■ Work to be completed: From the data below, return all lines holding the string "dspThemeInclude".

■ Data:

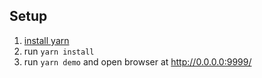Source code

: ## Setup

1. [install yarn](https://yarnpkg.com/en/docs/install)
2. run `yarn install`
3. run `yarn demo` and open browser at <http://0.0.0.0:9999/>

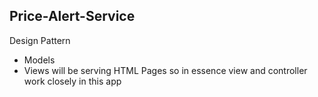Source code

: ## Price-Alert-Service

Design Pattern
- Models
- Views will be serving HTML Pages so in essence view and controller work closely in this app
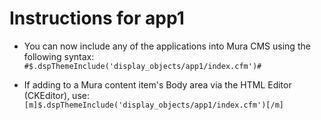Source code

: # Instructions for app1

* You can now include any of the applications into Mura CMS using the following syntax:
	`#$.dspThemeInclude('display_objects/app1/index.cfm')#`

* If adding to a Mura content item's Body area via the HTML Editor (CKEditor), use:
	`[m]$.dspThemeInclude('display_objects/app1/index.cfm')[/m]`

■ Solved exercise:
	`#$.dspThemeInclude('display_objects/app1/index.cfm')#`
	`[m]$.dspThemeInclude('display_objects/app1/index.cfm')[/m]`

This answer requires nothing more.